**What you need to do**
Nothing is needed except the lines below that run from the one with "The easiest way" through the one with "## Immediate or queued webhooks", repeated exactly.

**Information supplied**
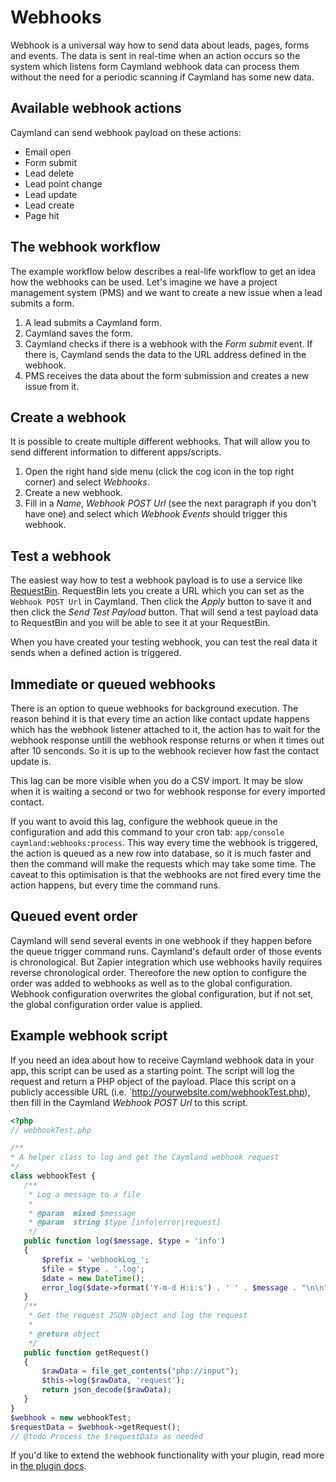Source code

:# Webhooks

Webhook is a universal way how to send data about leads, pages, forms and events. The data is sent in real-time when an action occurs so the system which listens form Caymland webhook data can process them without the need for a periodic scanning if Caymland has some new data.

## Available webhook actions

Caymland can send webhook payload on these actions:

- Email open
- Form submit
- Lead delete
- Lead point change
- Lead update
- Lead create
- Page hit

## The webhook workflow

The example workflow below describes a real-life workflow to get an idea how the webhooks can be used. Let's imagine we have a project management system (PMS) and we want to create a new issue when a lead submits a form.

1. A lead submits a Caymland form.
2. Caymland saves the form.
3. Caymland checks if there is a webhook with the *Form submit* event. If there is, Caymland sends the data to the URL address defined in the webhook.
4. PMS receives the data about the form submission and creates a new issue from it.

## Create a webhook

It is possible to create multiple different webhooks. That will allow you to send different information to different apps/scripts.

1. Open the right hand side menu (click the cog icon in the top right corner) and select *Webhooks*.
2. Create a new webhook.
3. Fill in a *Name*, *Webhook POST Url* (see the next paragraph if you don't have one) and select which *Webhook Events* should trigger this webhook.

## Test a webhook

The easiest way how to test a webhook payload is to use a service like [RequestBin](http://requestb.in/). RequestBin lets you create a URL which you can set as the `Webhook POST Url` in Caymland. Then click the *Apply* button to save it and then click the *Send Test Payload* button. That will send a test payload data to RequestBin and you will be able to see it at your RequestBin.

When you have created your testing webhook, you can test the real data it sends when a defined action is triggered.

## Immediate or queued webhooks

There is an option to queue webhooks for background execution. The reason behind it is that every time an action like contact update happens which has the webhook listener attached to it, the action has to wait for the webhook response untill the webhook response returns or when it times out after 10 senconds. So it is up to the webhook reciever how fast the contact update is.

This lag can be more visible when you do a CSV import. It may be slow when it is waiting a second or two for webhook response for every imported contact.

If you want to avoid this lag, configure the webhook queue in the configuration and add this command to your cron tab: `app/console caymland:webhooks:process`. This way every time the webhook is triggered, the action is queued as a new row into database, so it is much faster and then the command will make the requests which may take some time. The caveat to this optimisation is that the webhooks are not fired every time the action happens, but every time the command runs.

## Queued event order

Caymland will send several events in one webhook if they happen before the queue trigger command runs. Caymland's default order of those events is chronological. But Zapier integration which use webhooks havily requires reverse chronological order. Thereofore the new option to configure the order was added to webhooks as well as to the global configuration. Webhook configuration overwrites the global configuration, but if not set, the global configuration order value is applied.

## Example webhook script

If you need an idea about how to receive Caymland webhook data in your app, this script can be used as a starting point. The script will log the request and return a PHP object of the payload. Place this script on a publicly accessible URL (i.e. `http://yourwebsite.com/webhookTest.php), then fill in the Caymland *Webhook POST Url* to this script.

 ```php
 <?php
// webhookTest.php

/**
 * A helper class to log and get the Caymland webhook request
 */
class webhookTest {
    /**
     * Log a message to a file
     *
     * @param  mixed $message
     * @param  string $type [info|error|request]
     */
    public function log($message, $type = 'info')
    {
        $prefix = 'webhookLog_';
        $file = $type . '.log';
        $date = new DateTime();
        error_log($date->format('Y-m-d H:i:s') . ' ' . $message . "\n\n", 3, $prefix . $file);
    }
    /**
     * Get the request JSON object and log the request
     *
     * @return object
     */
    public function getRequest()
    {
        $rawData = file_get_contents("php://input");
        $this->log($rawData, 'request');
        return json_decode($rawData);
    }
}
$webhook = new webhookTest;
$requestData = $webhook->getRequest();
// @todo Process the $requestData as needed
```
If you'd like to extend the webhook functionality with your plugin, read more in [the plugin docs](#extending-webhooks).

**Answer to this exercise**
The easiest way how to test a webhook payload is to use a service like [RequestBin](http://requestb.in/). RequestBin lets you create a URL which you can set as the `Webhook POST Url` in Caymland. Then click the *Apply* button to save it and then click the *Send Test Payload* button. That will send a test payload data to RequestBin and you will be able to see it at your RequestBin.

When you have created your testing webhook, you can test the real data it sends when a defined action is triggered.

## Immediate or queued webhooks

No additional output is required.